Look through the data and write out every line with the word "Display" in it.

Input data:
........
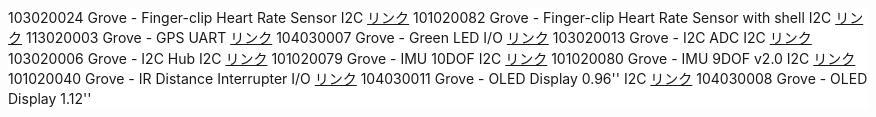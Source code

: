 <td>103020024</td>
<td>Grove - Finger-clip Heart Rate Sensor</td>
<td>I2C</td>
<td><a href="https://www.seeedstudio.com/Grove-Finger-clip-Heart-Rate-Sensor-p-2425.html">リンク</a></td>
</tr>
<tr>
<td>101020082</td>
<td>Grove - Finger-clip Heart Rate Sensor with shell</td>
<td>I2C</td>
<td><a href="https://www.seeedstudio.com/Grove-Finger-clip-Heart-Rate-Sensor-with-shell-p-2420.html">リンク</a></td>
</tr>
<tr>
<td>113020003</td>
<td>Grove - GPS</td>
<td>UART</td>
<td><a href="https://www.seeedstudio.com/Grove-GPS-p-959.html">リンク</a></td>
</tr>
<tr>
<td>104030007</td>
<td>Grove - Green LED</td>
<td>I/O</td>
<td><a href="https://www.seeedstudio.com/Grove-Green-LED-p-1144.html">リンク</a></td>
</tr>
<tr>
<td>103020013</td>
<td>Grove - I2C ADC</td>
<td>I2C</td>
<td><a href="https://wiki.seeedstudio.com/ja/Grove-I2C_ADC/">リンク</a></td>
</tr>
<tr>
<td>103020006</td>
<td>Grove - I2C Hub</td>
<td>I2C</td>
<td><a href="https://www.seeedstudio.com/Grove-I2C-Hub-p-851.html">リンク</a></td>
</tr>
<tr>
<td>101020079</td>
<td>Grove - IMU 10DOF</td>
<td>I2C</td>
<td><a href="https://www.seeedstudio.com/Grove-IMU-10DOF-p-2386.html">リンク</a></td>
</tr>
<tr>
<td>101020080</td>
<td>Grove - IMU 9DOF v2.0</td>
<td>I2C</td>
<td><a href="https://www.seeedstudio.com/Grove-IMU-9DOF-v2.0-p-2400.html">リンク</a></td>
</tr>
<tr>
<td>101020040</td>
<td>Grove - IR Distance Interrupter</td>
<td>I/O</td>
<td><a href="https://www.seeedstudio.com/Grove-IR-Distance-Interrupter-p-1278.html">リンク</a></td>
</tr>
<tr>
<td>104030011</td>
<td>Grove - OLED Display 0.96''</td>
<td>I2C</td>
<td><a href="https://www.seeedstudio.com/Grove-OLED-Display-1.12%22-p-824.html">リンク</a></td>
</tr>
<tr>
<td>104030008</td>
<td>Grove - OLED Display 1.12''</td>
........
Problem solution:
<td>Grove - OLED Display 0.96''</td>
<td><a href="https://www.seeedstudio.com/Grove-OLED-Display-1.12%22-p-824.html">リンク</a></td>
<td>Grove - OLED Display 1.12''</td>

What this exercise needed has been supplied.